A bordo com Callado —e Jeeves

Patrícia Santos - 11.abr.1995/Folhapress
O escritor Antonio Callado na Academia Brasileira de Letras em 1995

RIO DE JANEIRO - Antonio Callado, que teria feito 100 anos na última quinta (26), era um absurdo de agradável como pessoa. Seu tom de voz, olhar atento e respeito pelo interlocutor faziam com que, em sua presença, o ser humano parecesse melhor. Eram qualidades que, não sei por quê, atribuíamos aos ingleses, e, em jovem, Callado morara em Londres, a trabalho. Teria trazido de lá essa postura? Nelson Rodrigues achava que não. Para ele, o inglês era uma ilusão, e Callado, sim, o "único inglês da vida real".

Callado foi generoso comigo durante o trabalho em meu livro sobre Nelson, "O Anjo Pornográfico", de 1992. Recebeu-me mais de uma vez em seu apartamento no Alto Leblon e me falou do Nelson com quem trabalhou em 1941, ambos adaptando quadrinhos e folhetins para o "Globo Juvenil", e do Nelson com quem conviveu nos ásperos anos 60 e 70, sem que as diferenças ideológicas os separassem.
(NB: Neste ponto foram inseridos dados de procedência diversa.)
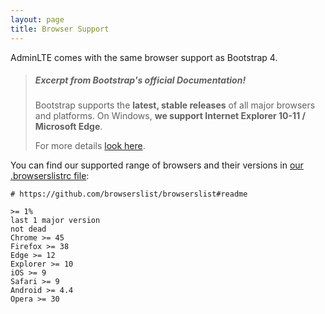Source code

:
 ```yaml
---
layout: page
title: Browser Support
---
```


AdminLTE comes with the same browser support as Bootstrap 4.

> ##### Excerpt from Bootstrap's official Documentation!
> Bootstrap supports the __latest, stable releases__ of all major browsers and platforms. On Windows, __we support Internet Explorer 10-11 / Microsoft Edge__.
>
> For more details [look here](https://getbootstrap.com/docs/4.3/getting-started/browsers-devices/#supported-browsers).

You can find our supported range of browsers and their versions in [our .browserslistrc file](https://github.com/ColorlibHQ/AdminLTE/blob/v3-dev/.browserslistrc):
```
# https://github.com/browserslist/browserslist#readme

>= 1%
last 1 major version
not dead
Chrome >= 45
Firefox >= 38
Edge >= 12
Explorer >= 10
iOS >= 9
Safari >= 9
Android >= 4.4
Opera >= 30
```
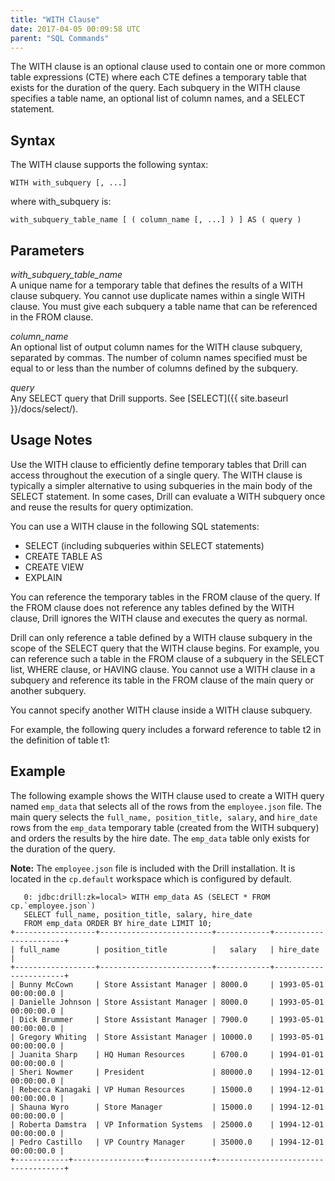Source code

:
 ```yaml
---
title: "WITH Clause"
date: 2017-04-05 00:09:58 UTC
parent: "SQL Commands"
---
```

The WITH clause is an optional clause used to contain one or more common table
expressions (CTE) where each CTE defines a temporary table that exists for the
duration of the query. Each subquery in the WITH clause specifies a table
name, an optional list of column names, and a SELECT statement.

## Syntax

The WITH clause supports the following syntax:

    WITH with_subquery [, ...]

where with_subquery is:

    with_subquery_table_name [ ( column_name [, ...] ) ] AS ( query ) 

## Parameters

*with_subquery_table_name*  
A unique name for a temporary table that defines the results of a WITH clause
subquery. You cannot use duplicate names within a single WITH clause. You must
give each subquery a table name that can be referenced in the FROM clause.

*column_name*  
An optional list of output column names for the WITH clause subquery,
separated by commas. The number of column names specified must be equal to or
less than the number of columns defined by the subquery.

*query*  
Any SELECT query that Drill supports. See
[SELECT]({{ site.baseurl }}/docs/select/).

## Usage Notes

Use the WITH clause to efficiently define temporary tables that Drill can
access throughout the execution of a single query. The WITH clause is
typically a simpler alternative to using subqueries in the main body of the
SELECT statement. In some cases, Drill can evaluate a WITH subquery once and
reuse the results for query optimization.

You can use a WITH clause in the following SQL statements:

  * SELECT (including subqueries within SELECT statements)  
  * CREATE TABLE AS
  * CREATE VIEW
  * EXPLAIN

You can reference the temporary tables in the FROM clause of the query. If the
FROM clause does not reference any tables defined by the WITH clause, Drill
ignores the WITH clause and executes the query as normal.

Drill can only reference a table defined by a WITH clause subquery in the
scope of the SELECT query that the WITH clause begins. For example, you can
reference such a table in the FROM clause of a subquery in the SELECT list,
WHERE clause, or HAVING clause. You cannot use a WITH clause in a subquery and
reference its table in the FROM clause of the main query or another subquery.

You cannot specify another WITH clause inside a WITH clause subquery.

For example, the following query includes a forward reference to table t2 in
the definition of table t1:

## Example

The following example shows the WITH clause used to create a WITH query named
`emp_data` that selects all of the rows from the `employee.json` file. The
main query selects the `full_name, position_title, salary`, and `hire_date`
rows from the `emp_data` temporary table (created from the WITH subquery) and
orders the results by the hire date. The `emp_data` table only exists for the
duration of the query.

**Note:** The `employee.json` file is included with the Drill installation. It is located in the `cp.default` workspace which is configured by default. 

       0: jdbc:drill:zk=local> WITH emp_data AS (SELECT * FROM cp.`employee.json`) 
       SELECT full_name, position_title, salary, hire_date 
       FROM emp_data ORDER BY hire_date LIMIT 10;
    +------------------+-------------------------+------------+-----------------------+
    | full_name        | position_title          |   salary   | hire_date             |
    +------------------+-------------------------+------------+-----------------------+
    | Bunny McCown     | Store Assistant Manager | 8000.0     | 1993-05-01 00:00:00.0 |
    | Danielle Johnson | Store Assistant Manager | 8000.0     | 1993-05-01 00:00:00.0 |
    | Dick Brummer     | Store Assistant Manager | 7900.0     | 1993-05-01 00:00:00.0 |
    | Gregory Whiting  | Store Assistant Manager | 10000.0    | 1993-05-01 00:00:00.0 |
    | Juanita Sharp    | HQ Human Resources      | 6700.0     | 1994-01-01 00:00:00.0 |
    | Sheri Nowmer     | President               | 80000.0    | 1994-12-01 00:00:00.0 |
    | Rebecca Kanagaki | VP Human Resources      | 15000.0    | 1994-12-01 00:00:00.0 |
    | Shauna Wyro      | Store Manager           | 15000.0    | 1994-12-01 00:00:00.0 |
    | Roberta Damstra  | VP Information Systems  | 25000.0    | 1994-12-01 00:00:00.0 |
    | Pedro Castillo   | VP Country Manager      | 35000.0    | 1994-12-01 00:00:00.0 |
    +------------+----------------+--------------+------------------------------------+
Por vários motivos, eu só conhecera Callado tardiamente, num dos passeios de saveiro que uma turma de jornalistas e escritores do Rio fazia à Ilha Grande em fins dos anos 70. Numa dessas, no Réveillon de 1979, eu levara para bordo um livro de P.G. Wodehouse (1881-1975), da sua longa série sobre o dândi Bertie Wooster e seu fabuloso criado Jeeves, na Londres de 1910. Não há leitura menos "séria" —nem mais deliciosa. Lendo sentado no chão, junto à amurada, reparei que Callado, no outro lado do convés, me olhava.

Aquilo começou a me incomodar. Ali estava o homem que sobrevivera às bombas sobre Londres na 2ª Guerra, dirigira o "Correio da Manhã", cobrira o Vietnã, escrevera "Quarup" e vivia sendo preso pela ditadura. Devia estar me achando o maior alienado do mundo. Horas depois, não se conteve. Aproximou-se e disse:

"Ruy, falta muito para você terminar? Este é o único livro do Jeeves que ainda não li!".